The paper tackles incremental anomaly detection in dynamic industrial settings, where catastrophic forgetting and cross-task feature conflicts hinder continual performance. It introduces ONER, an end-to-end online experience replay framework that combines decomposed prompts (learnable per-task components that reuse frozen past parameters) with semantic prototypes (image- and pixel-level feature banks) to preserve prior knowledge while adapting to new tasks. Through modules like Image-level Prototypes Refinement, Experience Replay-based Optimization, and Incremental Selection of Pixel-level Prototypes, ONER achieves state-of-the-art pixel-level and image-level anomaly detection on MVTec AD and VisA with very low training overhead (0.019M parameters and 5 epochs per task). The approach demonstrates strong scalability and practicality for real-world deployment, delivering robust discrimination and localization without revisiting old data, and enabling rapid adaptation to new product types and production schedules. Overall, ONER provides a data-efficient, stable solution for continual industrial anomaly detection that balances performance, efficiency, and memory usage.

Abstract

Incremental anomaly detection aims to sequentially identify defects in industrial product lines but suffers from catastrophic forgetting, primarily due to knowledge overwriting during parameter updates and feature conflicts between tasks. In this work, We propose ONER (ONline Experience Replay), an end-to-end framework that addresses these issues by synergistically integrating two types of experience: (1) decomposed prompts, which dynamically generate image-conditioned prompts from reusable modules to retain prior knowledge thus prevent knowledge overwriting, and (2) semantic prototypes, which enforce separability in latent feature spaces at pixel and image levels to mitigate cross-task feature conflicts. Extensive experiments demonstrate the superiority of ONER, achieving state-of-the-art performance with +4.4% Pixel AUROC and +28.3% Pixel AUPR improvements on the MVTec AD dataset over prior methods. Remarkably, ONER achieves this with only 0.019M parameters and 5 training epochs per task, confirming its efficiency and stability for real-world industrial deployment.

Paper Structure

This paper contains 18 sections, 2 equations, 3 figures, 4 tables, 1 algorithm.

Figures (3)

  • Figure 1: Comparison between a typical incremental AD method and ours: (a) Typical methods train task-specific prompts and require task identification during inference. (b) We employ an end-to-end prompt for both training and inference, bypassing the need for task identification.
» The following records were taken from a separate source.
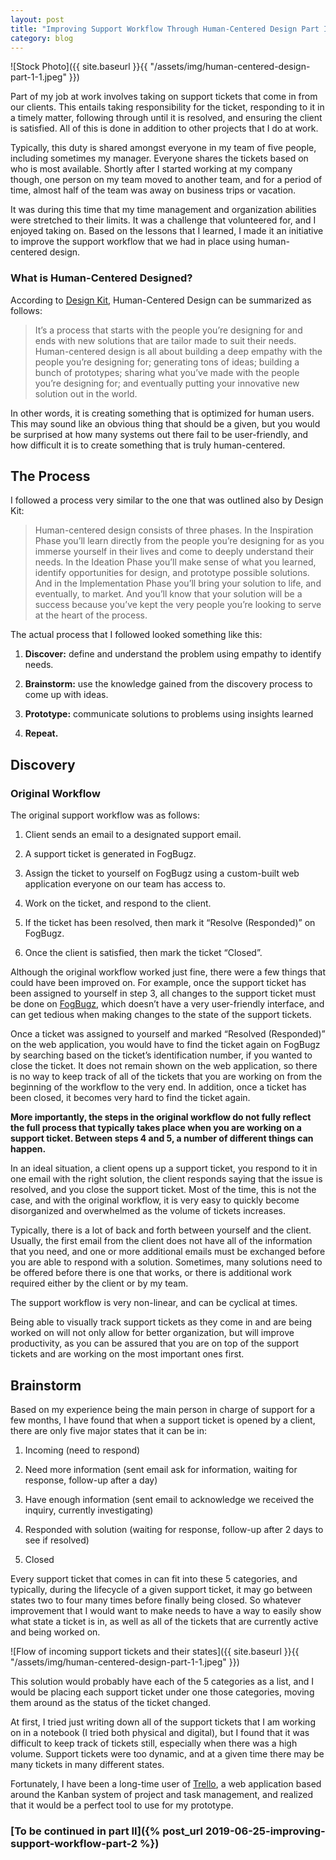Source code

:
 ```yaml
---
layout: post
title: "Improving Support Workflow Through Human-Centered Design Part I"
category: blog
---
```


![Stock Photo]({{ site.baseurl }}{{ "/assets/img/human-centered-design-part-1-1.jpeg" }})

Part of my job at work involves taking on support tickets that come in from our clients. This entails taking responsibility for the ticket, responding to it in a timely matter, following through until it is resolved, and ensuring the client is satisfied. All of this is done in addition to other projects that I do at work.

Typically, this duty is shared amongst everyone in my team of five people, including sometimes my manager. Everyone shares the tickets based on who is most available. Shortly after I started working at my company though, one person on my team moved to another team, and for a period of time, almost half of the team was away on business trips or vacation.

It was during this time that my time management and organization abilities were stretched to their limits. It was a challenge that volunteered for, and I enjoyed taking on. Based on the lessons that I learned, I made it an initiative to improve the support workflow that we had in place using human-centered design.

### What is Human-Centered Designed?

According to [Design Kit](http://www.designkit.org/human-centered-design), Human-Centered Design can be summarized as follows:

> It’s a process that starts with the people you’re designing for and ends with new solutions that are tailor made to suit their needs. Human-centered design is all about building a deep empathy with the people you’re designing for; generating tons of ideas; building a bunch of prototypes; sharing what you’ve made with the people you’re designing for; and eventually putting your innovative new solution out in the world.

In other words, it is creating something that is optimized for human users. This may sound like an obvious thing that should be a given, but you would be surprised at how many systems out there fail to be user-friendly, and how difficult it is to create something that is truly human-centered.

## The Process

I followed a process very similar to the one that was outlined also by Design Kit:

> Human-centered design consists of three phases. In the Inspiration Phase you’ll learn directly from the people you’re designing for as you immerse yourself in their lives and come to deeply understand their needs. In the Ideation Phase you’ll make sense of what you learned, identify opportunities for design, and prototype possible solutions. And in the Implementation Phase you’ll bring your solution to life, and eventually, to market. And you’ll know that your solution will be a success because you’ve kept the very people you’re looking to serve at the heart of the process.

The actual process that I followed looked something like this:

1. **Discover:** define and understand the problem using empathy to identify needs.

2. **Brainstorm:** use the knowledge gained from the discovery process to come up with ideas.

3. **Prototype:** communicate solutions to problems using insights learned

4. **Repeat.**

## Discovery

### Original Workflow

The original support workflow was as follows:

1. Client sends an email to a designated support email.

2. A support ticket is generated in FogBugz.

3. Assign the ticket to yourself on FogBugz using a custom-built web application everyone on our team has access to.

4. Work on the ticket, and respond to the client.

5. If the ticket has been resolved, then mark it “Resolve (Responded)” on FogBugz.

6. Once the client is satisfied, then mark the ticket “Closed”.

Although the original workflow worked just fine, there were a few things that could have been improved on. For example, once the support ticket has been assigned to yourself in step 3, all changes to the support ticket must be done on [FogBugz](https://www.fogbugz.com/), which doesn’t have a very user-friendly interface, and can get tedious when making changes to the state of the support tickets.

Once a ticket was assigned to yourself and marked “Resolved (Responded)” on the web application, you would have to find the ticket again on FogBugz by searching based on the ticket’s identification number, if you wanted to close the ticket. It does not remain shown on the web application, so there is no way to keep track of all of the tickets that you are working on from the beginning of the workflow to the very end. In addition, once a ticket has been closed, it becomes very hard to find the ticket again.

**More importantly, the steps in the original workflow do not fully reflect the full process that typically takes place when you are working on a support ticket. Between steps 4 and 5, a number of different things can happen.**

In an ideal situation, a client opens up a support ticket, you respond to it in one email with the right solution, the client responds saying that the issue is resolved, and you close the support ticket. Most of the time, this is not the case, and with the original workflow, it is very easy to quickly become disorganized and overwhelmed as the volume of tickets increases.

Typically, there is a lot of back and forth between yourself and the client. Usually, the first email from the client does not have all of the information that you need, and one or more additional emails must be exchanged before you are able to respond with a solution. Sometimes, many solutions need to be offered before there is one that works, or there is additional work required either by the client or by my team.

The support workflow is very non-linear, and can be cyclical at times.

Being able to visually track support tickets as they come in and are being worked on will not only allow for better organization, but will improve productivity, as you can be assured that you are on top of the support tickets and are working on the most important ones first.

## Brainstorm

Based on my experience being the main person in charge of support for a few months, I have found that when a support ticket is opened by a client, there are only five major states that it can be in:

1. Incoming (need to respond)

2. Need more information (sent email ask for information, waiting for response, follow-up after a day)

3. Have enough information (sent email to acknowledge we received the inquiry, currently investigating)

4. Responded with solution (waiting for response, follow-up after 2 days to see if resolved)

5. Closed

Every support ticket that comes in can fit into these 5 categories, and typically, during the lifecycle of a given support ticket, it may go between states two to four many times before finally being closed. So whatever improvement that I would want to make needs to have a way to easily show what state a ticket is in, as well as all of the tickets that are currently active and being worked on.

![Flow of incoming support tickets and their states]({{ site.baseurl }}{{ "/assets/img/human-centered-design-part-1-1.jpeg" }})

This solution would probably have each of the 5 categories as a list, and I would be placing each support ticket under one those categories, moving them around as the status of the ticket changed.

At first, I tried just writing down all of the support tickets that I am working on in a notebook (I tried both physical and digital), but I found that it was difficult to keep track of tickets still, especially when there was a high volume. Support tickets were too dynamic, and at a given time there may be many tickets in many different states.

Fortunately, I have been a long-time user of [Trello](https://trello.com/), a web application based around the Kanban system of project and task management, and realized that it would be a perfect tool to use for my prototype.

### [To be continued in part II]({% post_url 2019-06-25-improving-support-workflow-part-2 %})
This avoids staged processing, minimizes cumulative errors, and enables seamless adaptation to new tasks while preserving prior knowledge by leveraging past experience effectively.
  • Figure 2: This diagram illustrates the structure of ONER. Specifically, ONER incorporates two types of experience: decomposed prompts and semantic prototypes. Decomposed prompts, formed from learnable components, reuse previous knowledge to help the model learn new tasks. Semantic prototypes provide regularization at both pixel and image levels, preventing forgetting across tasks. The diagram shows the training process for step $t$, where both the decomposed prompts and semantic prototypes are updated after training.
  • Figure 3: Qualitative evaluation on the MVTec AD dataset after training on the last subset. Experiments demonstrate our method's superior stability and knowledge retention over sample-replay (DRAEM-Replay, BGAD-Replay) and staged approaches (DRAEM-CLS, BGAD-CLS).